Young at Heart said:


> Actually, I think you do know what you should do. You just don't want to do what you know you should do.
> 
> At a minimum you need to set him down and establish some hard boundaries. For example, tell him that if he ever cheats with someone else it will mean you will file for divorce and there will be no change for attempts at reconciliation. Another good boundary, would for the two of you to do say 10 to 20 joint marriage counseling sessions, just so you can get some of the things he has done worked through as opposed to gas light.
> 
> Good luck.


the only way she could trust him is when she is sending him on a road trip to put him in a MALE CHASTITY DEVICE lock him up and tell him It only comes off when he gets back , 

A man like this can not be trusted , 


now if she was little my sister I would be saying to put him out of her life , 
but if she is wanting to stay with him and he is driving of a living there is too many temptations and he can't be trusted so lock it up , like they used to do back in the 17 or 1800s 

all that is going to change is he will become more careful , 

as far as I know lot lizards are whores and the cheapest type so they have to have many fools to make their money ,
WE have a friend driver he does not stop in the truck stops because there is to much risk of some guy pumping his fuel one driver when asleep had the light bar stolen off his truck ,most take the tractor off and park it against the back to keep guys from stealing what is in the trailer , 

So the big question is if she was not a loot lizard was she another driver or is he chatting up girls on the net and then drawing them to him 
we had a driver that told us about a guy he met once a wine guy that was making the trip to Paris show with his wine and the driver told him he went 2.5h out of his way to visit a woman some will do any thing to meet a skirt


----------



## Young at Heart (Jan 6, 2015)

frenchpaddy said:


> the only way she could trust him is when she is sending him on a road trip to put him in a MALE CHASTITY DEVICE lock him up and tell him It only comes off when he gets back ,
> 
> A man like this can not be trusted ,
> 
> ...


Now don't hold back. 

Her comments indicate she doesn't trust him to have changed his ways. However, for reasons she stated, she wants to stay with him. My suggestion is that if that is her decision, she needs to set absolute boundaries in no uncertain terms with him. I agree with you and the OP that he will just be more careful to not be caught. However, I doubt he will be that careful, as it is not in his nature.


----------



## She'sStillGotIt (Jul 30, 2016)

LKT1988 said:


> _*I found videos of two separate occasions and women of him and them having sex on his tablet. One in March and then one the Monday after he came home for our two year old daughters birthday party, which was just a few weeks ago. I knew something was up by the way he was starting to ask me a lot of questions about what I'm doing and who with, plus getting possessive over his phone. Then I found texts that were not appropriate of him talking to a few girls that were supposed to be just friends. He tells me that it's his way of relieving stress...better than him losing his temper. So he doesn't deny it and says he knows it's not ok. And kept repeating "But I do love you." How can you betray someone like that? He says he doesn't actually know the women he slept with but they were not prostitutes. That doesn't make it better... I feel like I can't leave because after being together for seven years, we have built a business together and such a life and I have a huge connection with my step kids. He says he won't do it again and all I can think is he just won't get caught again... I don't know what to do.*_


Stop using your step kids and a co-owned business as an excuse to stay with a cheater.
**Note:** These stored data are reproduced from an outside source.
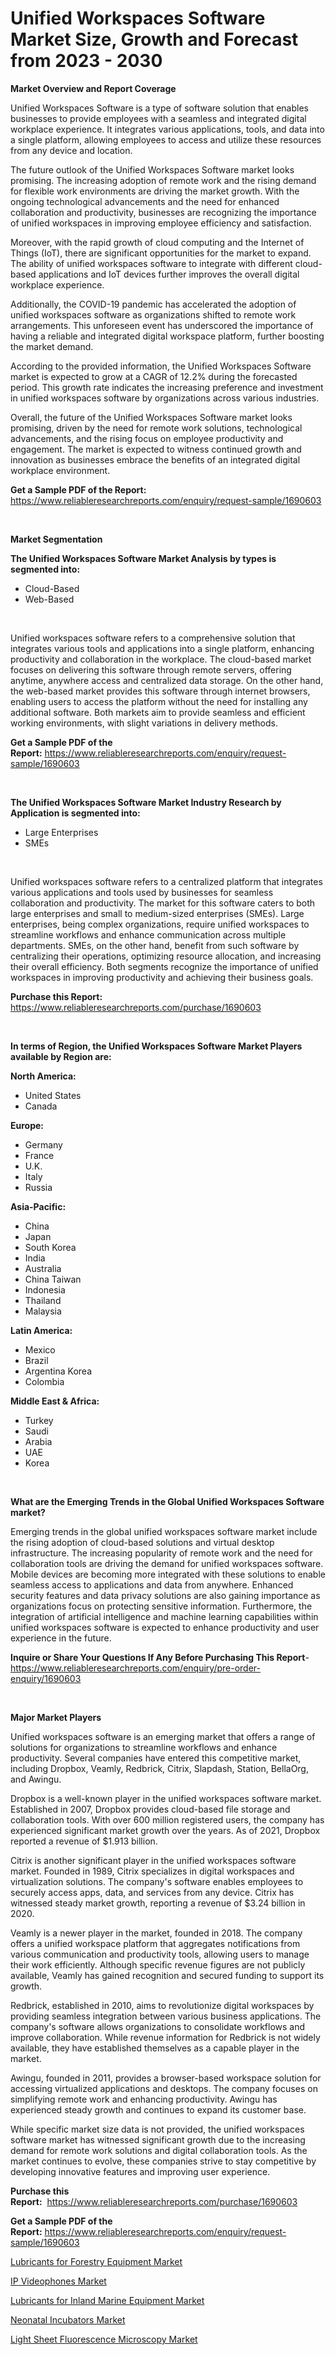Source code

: <p><h1>Unified Workspaces Software Market Size, Growth and Forecast from 2023 - 2030</h1></p><p><strong>Market Overview and Report Coverage</strong></p>
<p><p>Unified Workspaces Software is a type of software solution that enables businesses to provide employees with a seamless and integrated digital workplace experience. It integrates various applications, tools, and data into a single platform, allowing employees to access and utilize these resources from any device and location.</p><p>The future outlook of the Unified Workspaces Software market looks promising. The increasing adoption of remote work and the rising demand for flexible work environments are driving the market growth. With the ongoing technological advancements and the need for enhanced collaboration and productivity, businesses are recognizing the importance of unified workspaces in improving employee efficiency and satisfaction.</p><p>Moreover, with the rapid growth of cloud computing and the Internet of Things (IoT), there are significant opportunities for the market to expand. The ability of unified workspaces software to integrate with different cloud-based applications and IoT devices further improves the overall digital workplace experience.</p><p>Additionally, the COVID-19 pandemic has accelerated the adoption of unified workspaces software as organizations shifted to remote work arrangements. This unforeseen event has underscored the importance of having a reliable and integrated digital workspace platform, further boosting the market demand.</p><p>According to the provided information, the Unified Workspaces Software market is expected to grow at a CAGR of 12.2% during the forecasted period. This growth rate indicates the increasing preference and investment in unified workspaces software by organizations across various industries.</p><p>Overall, the future of the Unified Workspaces Software market looks promising, driven by the need for remote work solutions, technological advancements, and the rising focus on employee productivity and engagement. The market is expected to witness continued growth and innovation as businesses embrace the benefits of an integrated digital workplace environment.</p></p>
<p><strong>Get a Sample PDF of the Report:</strong> <a href="https://www.reliableresearchreports.com/enquiry/request-sample/1690603">https://www.reliableresearchreports.com/enquiry/request-sample/1690603</a></p>
<p>&nbsp;</p>
<p><strong>Market Segmentation</strong></p>
<p><strong>The Unified Workspaces Software Market Analysis by types is segmented into:</strong></p>
<p><ul><li>Cloud-Based</li><li>Web-Based</li></ul></p>
<p>&nbsp;</p>
<p><p>Unified workspaces software refers to a comprehensive solution that integrates various tools and applications into a single platform, enhancing productivity and collaboration in the workplace. The cloud-based market focuses on delivering this software through remote servers, offering anytime, anywhere access and centralized data storage. On the other hand, the web-based market provides this software through internet browsers, enabling users to access the platform without the need for installing any additional software. Both markets aim to provide seamless and efficient working environments, with slight variations in delivery methods.</p></p>
<p><strong>Get a Sample PDF of the Report:</strong>&nbsp;<a href="https://www.reliableresearchreports.com/enquiry/request-sample/1690603">https://www.reliableresearchreports.com/enquiry/request-sample/1690603</a></p>
<p>&nbsp;</p>
<p><strong>The Unified Workspaces Software Market Industry Research by Application is segmented into:</strong></p>
<p><ul><li>Large Enterprises</li><li>SMEs</li></ul></p>
<p>&nbsp;</p>
<p><p>Unified workspaces software refers to a centralized platform that integrates various applications and tools used by businesses for seamless collaboration and productivity. The market for this software caters to both large enterprises and small to medium-sized enterprises (SMEs). Large enterprises, being complex organizations, require unified workspaces to streamline workflows and enhance communication across multiple departments. SMEs, on the other hand, benefit from such software by centralizing their operations, optimizing resource allocation, and increasing their overall efficiency. Both segments recognize the importance of unified workspaces in improving productivity and achieving their business goals.</p></p>
<p><strong>Purchase this Report:</strong>&nbsp; <a href="https://www.reliableresearchreports.com/purchase/1690603">https://www.reliableresearchreports.com/purchase/1690603</a></p>
<p>&nbsp;</p>
<p><strong>In terms of Region, the Unified Workspaces Software Market Players available by Region are:</strong></p>
<p>
    <p> <strong> North America: </strong>
        <ul>
            <li>United States</li>
            <li>Canada</li>
        </ul>
        </p> 
    <p> <strong> Europe: </strong>
        <ul>
            <li>Germany</li>
            <li>France</li>
            <li>U.K.</li>
            <li>Italy</li>
            <li>Russia</li>
        </ul>
        </p> 
    <p> <strong> Asia-Pacific: </strong>
        <ul>
            <li>China</li>
            <li>Japan</li>
            <li>South Korea</li>
            <li>India</li>
            <li>Australia</li>
            <li>China Taiwan</li>
            <li>Indonesia</li>
            <li>Thailand</li>
            <li>Malaysia</li>
        </ul>
        </p> 
    <p> <strong> Latin America: </strong>
        <ul>
            <li>Mexico</li>
            <li>Brazil</li>
            <li>Argentina Korea</li>
            <li>Colombia</li>
        </ul>
        </p> 
    <p> <strong> Middle East & Africa: </strong>
        <ul>
            <li>Turkey</li>
            <li>Saudi</li>
            <li>Arabia</li>
            <li>UAE</li>
            <li>Korea</li>
        </ul>
    </p>
    </p>
<p>&nbsp;</p>
<p><strong>What are the Emerging Trends in the Global Unified Workspaces Software market?</strong></p>
<p><p>Emerging trends in the global unified workspaces software market include the rising adoption of cloud-based solutions and virtual desktop infrastructure. The increasing popularity of remote work and the need for collaboration tools are driving the demand for unified workspaces software. Mobile devices are becoming more integrated with these solutions to enable seamless access to applications and data from anywhere. Enhanced security features and data privacy solutions are also gaining importance as organizations focus on protecting sensitive information. Furthermore, the integration of artificial intelligence and machine learning capabilities within unified workspaces software is expected to enhance productivity and user experience in the future.</p></p>
<p><strong>Inquire or Share Your Questions If Any Before Purchasing This Report</strong>- <a href="https://www.reliableresearchreports.com/enquiry/pre-order-enquiry/1690603">https://www.reliableresearchreports.com/enquiry/pre-order-enquiry/1690603</a></p>
<p>&nbsp;</p>
<p><strong>Major Market Players</strong></p>
<p><p>Unified workspaces software is an emerging market that offers a range of solutions for organizations to streamline workflows and enhance productivity. Several companies have entered this competitive market, including Dropbox, Veamly, Redbrick, Citrix, Slapdash, Station, BellaOrg, and Awingu.</p><p>Dropbox is a well-known player in the unified workspaces software market. Established in 2007, Dropbox provides cloud-based file storage and collaboration tools. With over 600 million registered users, the company has experienced significant market growth over the years. As of 2021, Dropbox reported a revenue of $1.913 billion.</p><p>Citrix is another significant player in the unified workspaces software market. Founded in 1989, Citrix specializes in digital workspaces and virtualization solutions. The company's software enables employees to securely access apps, data, and services from any device. Citrix has witnessed steady market growth, reporting a revenue of $3.24 billion in 2020.</p><p>Veamly is a newer player in the market, founded in 2018. The company offers a unified workspace platform that aggregates notifications from various communication and productivity tools, allowing users to manage their work efficiently. Although specific revenue figures are not publicly available, Veamly has gained recognition and secured funding to support its growth.</p><p>Redbrick, established in 2010, aims to revolutionize digital workspaces by providing seamless integration between various business applications. The company's software allows organizations to consolidate workflows and improve collaboration. While revenue information for Redbrick is not widely available, they have established themselves as a capable player in the market.</p><p>Awingu, founded in 2011, provides a browser-based workspace solution for accessing virtualized applications and desktops. The company focuses on simplifying remote work and enhancing productivity. Awingu has experienced steady growth and continues to expand its customer base.</p><p>While specific market size data is not provided, the unified workspaces software market has witnessed significant growth due to the increasing demand for remote work solutions and digital collaboration tools. As the market continues to evolve, these companies strive to stay competitive by developing innovative features and improving user experience.</p></p>
<p><strong>Purchase this Report:</strong>&nbsp;&nbsp;<a href="https://www.reliableresearchreports.com/purchase/1690603">https://www.reliableresearchreports.com/purchase/1690603</a></p>
<p></p>
<p><strong>Get a Sample PDF of the Report:</strong>&nbsp;<a href="https://www.reliableresearchreports.com/enquiry/request-sample/1690603">https://www.reliableresearchreports.com/enquiry/request-sample/1690603</a></p>
<p><p><a href="https://www.linkedin.com/pulse/lubricants-forestry-equipment-market-research-report-unlocks/">Lubricants for Forestry Equipment Market</a></p><p><a href="https://medium.com/@marvinwalsh2023/ip-videophones-market-trends-forecast-and-competitive-analysis-to-2030-b57056ce37b6">IP Videophones Market</a></p><p><a href="https://www.linkedin.com/pulse/lubricants-inland-marine-equipment-market-size-share-amp/">Lubricants for Inland Marine Equipment Market</a></p><p><a href="https://github.com/lbird53714/Market-Research-Report-List-1/blob/main/neonatal-incubators-market.md">Neonatal Incubators Market</a></p><p><a href="https://medium.com/@aureliarice2023/light-sheet-fluorescence-microscopy-market-competitive-analysis-market-trends-and-forecast-to-639e0576e175">Light Sheet Fluorescence Microscopy Market</a></p></p>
It looks like you did a fine job of deluding yourself into staying with him back in March when you had undeniable proof of this pig and his cheating. You chose to stay and continue being disrespected by him. You've now got MORE proof that this likely goes on every time Mr. Wonderful takes his truck on the road, and here you are AGAIN, trying to delude yourself into believing that staying is better than leaving.

I'm not sure exactly what type of advice you're looking for. 

*



At a minimum you need to set him down and establish some hard boundaries. For example, tell him that if he ever cheats with someone else it will mean you will file for divorce and there will be no change for attempts at reconciliation. Another good boundary, would for the two of you to do say 10 to 20 joint marriage counseling sessions, just so you can get some of the things he has done worked through as opposed to gas light.

Click to expand...

*This is just a whole lot of "hopium." That's when you manage to completely delude yourself into thinking you can CURE a serial cheater by dragging him to some therapist and exacting a promise from him that he'll "never do it again." It's like being so high on hope that you don't have the sense to see the writing on the wall - thus the term, "hopium."

You have a better chance of shaking hands with Jesus than you do of turning this guy into a choir boy.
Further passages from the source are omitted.